This is certainly talking in terms of money for most of us, and one’s mind next turns to the sort of sports car which will be available for the pecuniary “polloi.” Much depends on the standards of road-holding which become prevalent on production cars, and the extent to which streamlining becomes popular.

Performance is always expensive, and while there is a certain number of people who are willing to put up with bad roadholding if they can have high speed, I think that the discriminating enthusiast places the greater insistence on proper handling. For such people there was really quite a wide choice, even before the war. In the cheapest range, the D.K.W., Citroen “Light Fifteen,” Peugeots, and any car in the Fiat range offered respectable performance (according to size) and first-rate road-holding; while in the under £500 class came Lancia, Type 320 and Type 55 B.M.W., H.R.G., and the 16- and 20-h.p. Rovers, which were notable value for money, and an excellent example of what can be done with non-independent suspension if properly designed. Much the same could be said of the 2-litre Triumph.

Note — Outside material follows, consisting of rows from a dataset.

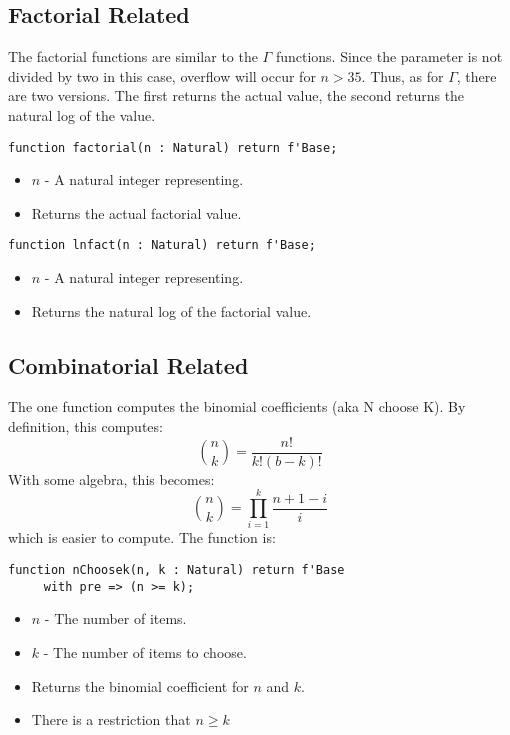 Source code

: \documentclass[10pt, openany]{book}
\begin{document}
\subsection{Factorial Related}
The factorial functions are similar to the $\Gamma$ functions.  Since the parameter is not divided by two in this case, overflow will occur for $n>35$.  Thus, as for $\Gamma$, there are two versions.  The first returns the actual value, the second returns the natural log of the value.
\begin{lstlisting}
function factorial(n : Natural) return f'Base;
\end{lstlisting}
\begin{itemize}
  \item $n$ - A natural integer representing.
  \item Returns the actual factorial value.
\end{itemize}
\begin{lstlisting}
function lnfact(n : Natural) return f'Base;
\end{lstlisting}
\begin{itemize}
  \item $n$ - A natural integer representing.
  \item Returns the natural log of the factorial value.
\end{itemize}

\subsection{Combinatorial Related}
The one function computes the binomial coefficients (aka N choose K).  By definition, this computes:
\begin{displaymath}
  \binom{n}{k} = \frac{n!}{k!(b-k)!}
\end{displaymath}
With some algebra, this becomes:
\begin{displaymath}
  \binom{n}{k} = \prod^k_{i=1}\frac{n+1-i}{i}
\end{displaymath}
 which is easier to compute.  The function is:
\begin{lstlisting}
function nChoosek(n, k : Natural) return f'Base
     with pre => (n >= k);
\end{lstlisting}
\begin{itemize}
  \item $n$ - The number of items.
  \item $k$ - The number of items to choose.
  \item Returns the binomial coefficient for $n$ and $k$.
  \item There is a restriction that $n\geq{}k$
\end{itemize}
\end{document}
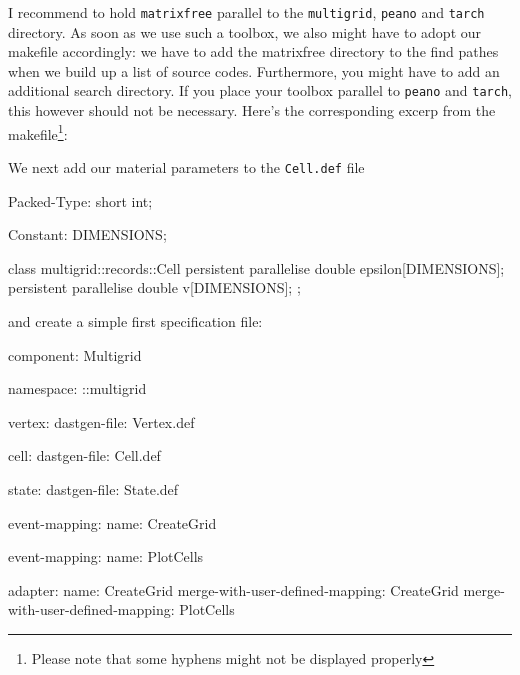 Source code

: \noindent
I recommend to hold \texttt{matrixfree} parallel to the \texttt{multigrid},
\texttt{peano} and \texttt{tarch} directory.
As soon as we use such a toolbox, we also might have to adopt our makefile
accordingly: we have to add the matrixfree directory to the find pathes when we
build up a list of source codes.
Furthermore, you might have to add an additional search directory. If you place
your toolbox parallel to \texttt{peano} and \texttt{tarch}, this however should
not be necessary.
Here's the corresponding excerp from the makefile\footnote{Please note that some hyphens might not be displayed properly}:

\noindent
We next add our material parameters to the \texttt{Cell.def} file
\begin{code}
Packed-Type: short int;

Constant: DIMENSIONS;

class multigrid::records::Cell {  
  persistent parallelise double   epsilon[DIMENSIONS];
  persistent parallelise double   v[DIMENSIONS];
};
\end{code}

\noindent
and create a simple first specification file:
\begin{code}
component: Multigrid

namespace: ::multigrid

vertex:
  dastgen-file: Vertex.def
  
cell:
  dastgen-file: Cell.def

state:
  dastgen-file: State.def

event-mapping:
  name: CreateGrid

event-mapping:
  name: PlotCells

adapter:
  name: CreateGrid
  merge-with-user-defined-mapping: CreateGrid
  merge-with-user-defined-mapping: PlotCells
  
\end{code}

Any of these cars, if fitted with streamlined coachwork, could have given an outstanding performance, and if streamlining does not meet with popular acceptance after the war, it seems apparent that there will be a good opening for anyone who markets any of this type of machine with a standardised streamlined body at a reasonable price.

Probably the first manufacturers to do so were the Fiat people, and their streamlined 1,100 would undoubtedly have met with a riotous reception from enthusiasts had not the war intervened. For details, readers are referred to the magnificent road test by Gordon Wilkins in the Motor for July 25th, 1939, but some details may be recorded here, as a pointer to the type of performance which may be brought within the purse range of a very large number of people, and as an example of what may be done with a light, simple, lightly stressed, short-stroke engine.

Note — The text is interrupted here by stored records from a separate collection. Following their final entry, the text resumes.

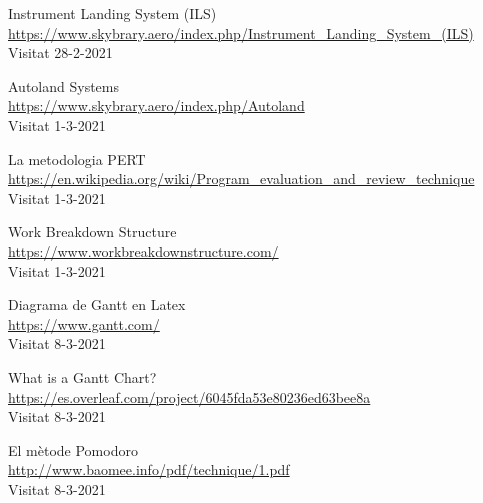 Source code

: \documentclass[10pt,a4paper,twocolumn,twoside]{article}
\begin{document}
\begin{thebibliography}{9}
Instrument Landing System (ILS)
\\\url{https://www.skybrary.aero/index.php/Instrument_Landing_System_(ILS)}
\\Visitat 28-2-2021

Autoland Systems
\\\url{https://www.skybrary.aero/index.php/Autoland}
\\Visitat 1-3-2021

La metodologia PERT
\\\url{https://en.wikipedia.org/wiki/Program_evaluation_and_review_technique}
\\Visitat 1-3-2021

Work Breakdown Structure
\\\url{https://www.workbreakdownstructure.com/}
\\Visitat 1-3-2021

Diagrama de Gantt en Latex
\\\url{https://www.gantt.com/}
\\Visitat 8-3-2021

What is a Gantt Chart?
\\\url{https://es.overleaf.com/project/6045fda53e80236ed63bee8a}
\\Visitat 8-3-2021

El mètode Pomodoro
\\\url{http://www.baomee.info/pdf/technique/1.pdf}
\\Visitat 8-3-2021

\end{thebibliography}
\end{document}
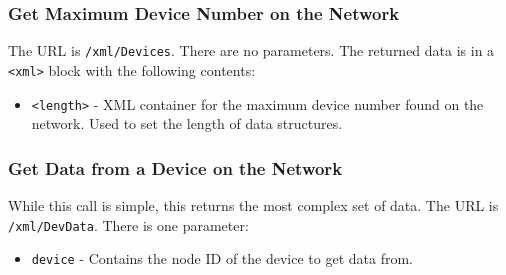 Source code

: \documentclass[10pt, openany, draft]{article}
\begin{document}
\subsubsection{Get Maximum Device Number on the Network}
The URL is \texttt{/xml/Devices}.  There are no parameters.  The returned data is in a \texttt{<xml>} block with the following contents:
\begin{itemize}
  \item \texttt{<length>} - XML container for the maximum device number found on the network.  Used to set the length of data structures.
\end{itemize}

\subsubsection{Get Data from a Device on the Network}
While this call is simple, this returns the most complex set of data.  The URL is \texttt{/xml/DevData}.  There is one parameter:
\begin{itemize}
  \item \texttt{device} - Contains the node ID of the device to get data from.
\end{itemize}
\end{document}
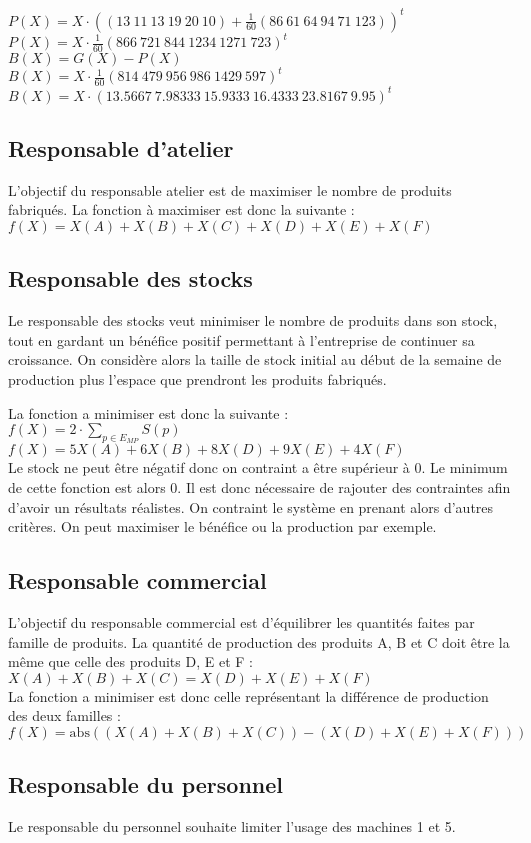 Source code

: \documentclass[a4paper, 11pt]{article}
\begin{document}
$P(X) = X\cdot\left((13~11~13~19~20~10) + \frac{1}{60}(86~61~64~94~71~123)\right)^t$ \\
$P(X) = X\cdot\frac{1}{60}(866~721~844~1234~1271~723)^t$ \\

$B(X) = G(X) - P(X)$ \\
$B(X) = X\cdot\frac{1}{60}(814~479~956~986~1429~597)^t$ \\
$B(X) = X\cdot(13.5667~7.98333~15.9333~16.4333~23.8167~9.95)^t$ \\

\subsection{Responsable d'atelier}
L'objectif du responsable atelier est de maximiser le nombre de produits fabriqués.
La fonction à maximiser est donc la suivante : \\
$ f(X) = X(A) + X(B) + X(C) + X(D) + X(E) + X(F) $

\subsection{Responsable des stocks}
Le responsable des stocks veut minimiser le nombre de produits dans son stock,
tout en gardant un bénéfice positif permettant à l'entreprise de continuer sa croissance.
On considère alors la taille de stock initial au début de la semaine de production
plus l'espace que prendront les produits fabriqués.

La fonction a minimiser est donc la suivante : \\
$f(X) = 2\cdot \sum_{p\in E_{MP}} S(p)$ \\
$f(X) = 5 X(A) + 6 X(B) + 8 X(D) + 9 X(E) + 4 X(F)$ \\

Le stock ne peut être négatif donc on contraint a être supérieur à 0.
Le minimum de cette fonction est alors 0. Il est donc nécessaire de rajouter
des contraintes afin d'avoir un résultats réalistes.
On contraint le système en prenant alors d'autres critères.
On peut maximiser le bénéfice ou la production par exemple.

\subsection{Responsable commercial}
L'objectif du responsable commercial est d'équilibrer les quantités faites par famille de produits.
La quantité de production des produits A, B et C doit être la même que celle des produits D, E et F : \\
$X(A) + X(B) + X(C) = X(D) + X(E) + X(F)$ \\

La fonction a minimiser est donc celle représentant la différence de production des deux familles : \\
$f(X) = \mbox{abs}((X(A) + X(B) + X(C)) - (X(D) + X(E) + X(F))) $

\subsection{Responsable du personnel}
Le responsable du personnel souhaite limiter l'usage des machines 1 et 5.
\end{document}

In standard form, the 1,100 Fiat developed a very modest 32 b.h.p. at 4,000 r.p.m., had a 70 m.p.h. maximum, and sold in saloon form at £198. The weight was 16 1/2 cwt., and the cylinder dimensions were 68 x 75 mm., which meant that the engine could cruise at practically any speed it was likely to attain. In point of fact, it must have been capable of roughly 5,500 r.p.m., and its ability to maintain such speeds undoubtedly contributed largely to its racing successes in the hands of Gordini and others. The streamlined car developed 42 b.h.p. on the moderate compression ratio of 7:1, probably weighed about the same as the standard car, and sold at £375. This is a lot of money compared with £198, and there seems no valid reason why the model should not have sold for well inside £300 when it got into serious production.

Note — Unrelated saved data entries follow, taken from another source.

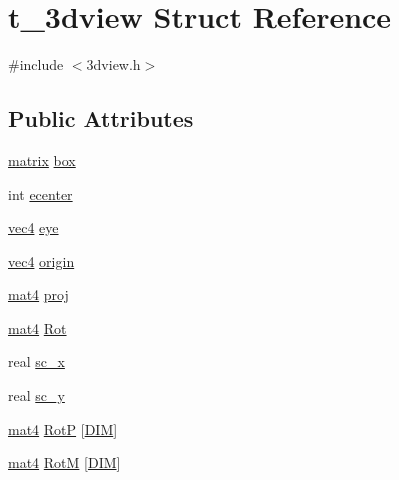 \hypertarget{structt__3dview}{\section{t\-\_\-3dview \-Struct \-Reference}
\label{structt__3dview}
}


{\ttfamily \#include $<$3dview.\-h$>$}

\subsection*{\-Public \-Attributes}
\begin{DoxyCompactItemize}
\item 
\hyperlink{share_2template_2gromacs_2types_2simple_8h_a7ea9c2a830d3f743b887387e33645a83}{matrix} \hyperlink{structt__3dview_a0789fb84f78e6bd29efdd835d676f645}{box}
\item 
int \hyperlink{structt__3dview_a9d92a4c4db66717381a7eccc97a5998a}{ecenter}
\item 
\hyperlink{share_2template_2gromacs_23dview_8h_a6a41fa5ed8bfdf8468a9554d6b1f450c}{vec4} \hyperlink{structt__3dview_a5a8cd754828a61c121679ab62b1be705}{eye}
\item 
\hyperlink{share_2template_2gromacs_23dview_8h_a6a41fa5ed8bfdf8468a9554d6b1f450c}{vec4} \hyperlink{structt__3dview_a732fc76b2ee7c749c73e5a969d0aaf12}{origin}
\item 
\hyperlink{share_2template_2gromacs_23dview_8h_a7dd6f1516961bae8ce5588c5f892554f}{mat4} \hyperlink{structt__3dview_aec5401c7addc72b02a13df26ac0097f9}{proj}
\item 
\hyperlink{share_2template_2gromacs_23dview_8h_a7dd6f1516961bae8ce5588c5f892554f}{mat4} \hyperlink{structt__3dview_a3e18088471be49813b6407f4892e3662}{\-Rot}
\item 
real \hyperlink{structt__3dview_a950f9b435e514664a285cf6522effba2}{sc\-\_\-x}
\item 
real \hyperlink{structt__3dview_a3e94d99210078e12b45ab31247fea8cc}{sc\-\_\-y}
\item 
\hyperlink{share_2template_2gromacs_23dview_8h_a7dd6f1516961bae8ce5588c5f892554f}{mat4} \hyperlink{structt__3dview_a6d8a5f65a6569fbb7ea927d910c7f3cb}{\-Rot\-P} \mbox{[}\hyperlink{share_2template_2gromacs_2types_2simple_8h_ac25189db92959bff3c6c2adf4c34b50a}{\-D\-I\-M}\mbox{]}
\item 
\hyperlink{share_2template_2gromacs_23dview_8h_a7dd6f1516961bae8ce5588c5f892554f}{mat4} \hyperlink{structt__3dview_a6e809b0ef658ee3ad10bba9f9020fd50}{\-Rot\-M} \mbox{[}\hyperlink{share_2template_2gromacs_2types_2simple_8h_ac25189db92959bff3c6c2adf4c34b50a}{\-D\-I\-M}\mbox{]}
\end{DoxyCompactItemize}



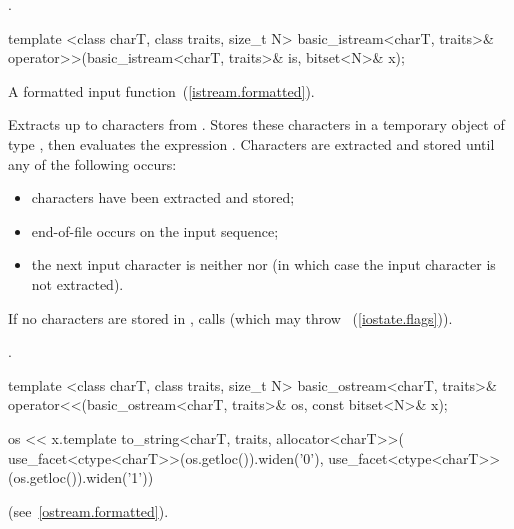 \begin{itemdescr}
\pnum
\returns
{}.
\end{itemdescr}

%
\begin{itemdecl}
template <class charT, class traits, size_t N>
  basic_istream<charT, traits>&
  operator>>(basic_istream<charT, traits>& is, bitset<N>& x);
\end{itemdecl}

\begin{itemdescr}
\pnum
A formatted input function~(\ref{istream.formatted}).

\pnum
\effects
Extracts up to  characters from .
Stores these characters in a temporary object  of type
,
then evaluates the expression
.
Characters are extracted and stored until any of the following occurs:

\begin{itemize}
\item
{} characters have been extracted and stored;
\item
end-of-file occurs on the input sequence;%
\item
the next input character is neither
nor
(in which case the input character is not extracted).
\end{itemize}

\pnum
If no characters are stored in , calls
(which may throw
~(\ref{iostate.flags})).

\pnum
\returns
{}.
\end{itemdescr}

%
\begin{itemdecl}
template <class charT, class traits, size_t N>
  basic_ostream<charT, traits>&
  operator<<(basic_ostream<charT, traits>& os, const bitset<N>& x);
\end{itemdecl}

\begin{itemdescr}
\pnum
\returns
\begin{codeblock}
os << x.template to_string<charT, traits, allocator<charT>>(
  use_facet<ctype<charT>>(os.getloc()).widen('0'),
  use_facet<ctype<charT>>(os.getloc()).widen('1'))
\end{codeblock}
(see~\ref{ostream.formatted}).
\end{itemdescr}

Within very small limits this machine has the same b.h.p./weight ratio as an “Aprilia,” but its 0-60 acceleration is no less than six seconds faster than the very good Lancia which, itself, is by no means aerodynamically inefficient. Incidentally, the Fiat seems to have been geared to give about 16 m.p.h. per 1,000 r.p.m., having 15″ x 5″ wheels, and the excellent overall ratios of about 3.5, 5.1, 8.1 and 13 to 1. This means that it must have reached about 5,500 r.p.m. at its maximum of 90 m.p.h. The 0-50 acceleration time was 13 seconds; 0-60, 19.1 seconds; standing quarter mile 21 seconds (an amazing figure). Petrol consumption, 40 m.p.g. at 60 m.p.h. (even more amazing).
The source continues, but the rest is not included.